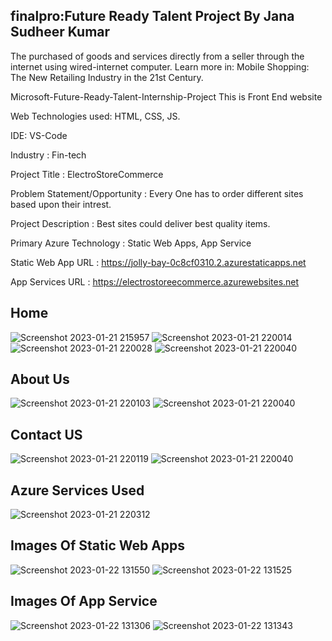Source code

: ## finalpro:Future Ready Talent Project By Jana Sudheer Kumar

 The purchased of goods and services directly from a seller through the internet using wired-internet computer. Learn more in: Mobile Shopping: The New Retailing Industry in the 21st Century.

Microsoft-Future-Ready-Talent-Internship-Project This is Front End website

Web Technologies used: HTML, CSS, JS.

IDE: VS-Code

Industry : Fin-tech

Project Title : ElectroStoreCommerce

Problem Statement/Opportunity : Every One has to order different sites based upon their intrest.

Project Description : Best sites could deliver best quality items.

Primary Azure Technology : Static Web Apps, App Service

Static Web App URL : https://jolly-bay-0c8cf0310.2.azurestaticapps.net

App Services URL : https://electrostoreecommerce.azurewebsites.net

## Home
![Screenshot 2023-01-21 215957](https://user-images.githubusercontent.com/113497303/213876788-4c890dd0-02ce-47a6-b91c-6d8125170980.jpg)
![Screenshot 2023-01-21 220014](https://user-images.githubusercontent.com/113497303/213876792-c1f3fa88-17db-4fef-9ca0-95ae0220d5a4.jpg)
![Screenshot 2023-01-21 220028](https://user-images.githubusercontent.com/113497303/213876794-c2f87034-3522-4249-8251-44471a77d78f.jpg)
![Screenshot 2023-01-21 220040](https://user-images.githubusercontent.com/113497303/213876796-5c4fa0df-e438-44a4-a1d5-0a1deb6ed03f.jpg)


## About Us
![Screenshot 2023-01-21 220103](https://user-images.githubusercontent.com/113497303/213876804-a9ab7dc7-86c1-4951-89e8-34d4693664e5.jpg)
![Screenshot 2023-01-21 220040](https://user-images.githubusercontent.com/113497303/213876807-55010073-9867-4928-a777-c2b62df33e38.jpg)

## Contact US
![Screenshot 2023-01-21 220119](https://user-images.githubusercontent.com/113497303/213876820-0da4b765-6c81-4673-a1e7-5b5f62ebd1f8.jpg)
![Screenshot 2023-01-21 220040](https://user-images.githubusercontent.com/113497303/213876825-19bb6dca-43d9-4d10-9266-62e1ea3ce041.jpg)

## Azure Services Used
![Screenshot 2023-01-21 220312](https://user-images.githubusercontent.com/113497303/213876855-b30a2db4-3884-47a6-b11e-b8ea81585fbe.jpg)

## Images Of Static Web Apps
![Screenshot 2023-01-22 131550](https://user-images.githubusercontent.com/113497303/213905747-6ca772e5-02c0-4d71-abc5-11e98dbb3d04.jpg)
![Screenshot 2023-01-22 131525](https://user-images.githubusercontent.com/113497303/213905749-0bcd748d-4678-42d7-8d13-b07d7c5de309.jpg)

## Images Of App Service
![Screenshot 2023-01-22 131306](https://user-images.githubusercontent.com/113497303/213905763-46cb8b74-8e78-4b13-af64-b3f7e72a900d.jpg)
![Screenshot 2023-01-22 131343](https://user-images.githubusercontent.com/113497303/213905765-acd0cc9c-ccaf-4287-bfb2-34ae256f80b0.jpg)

Description of the task:
Reply with the number only, stating how many lines in the listing hold the string "Future".

Answer space:
2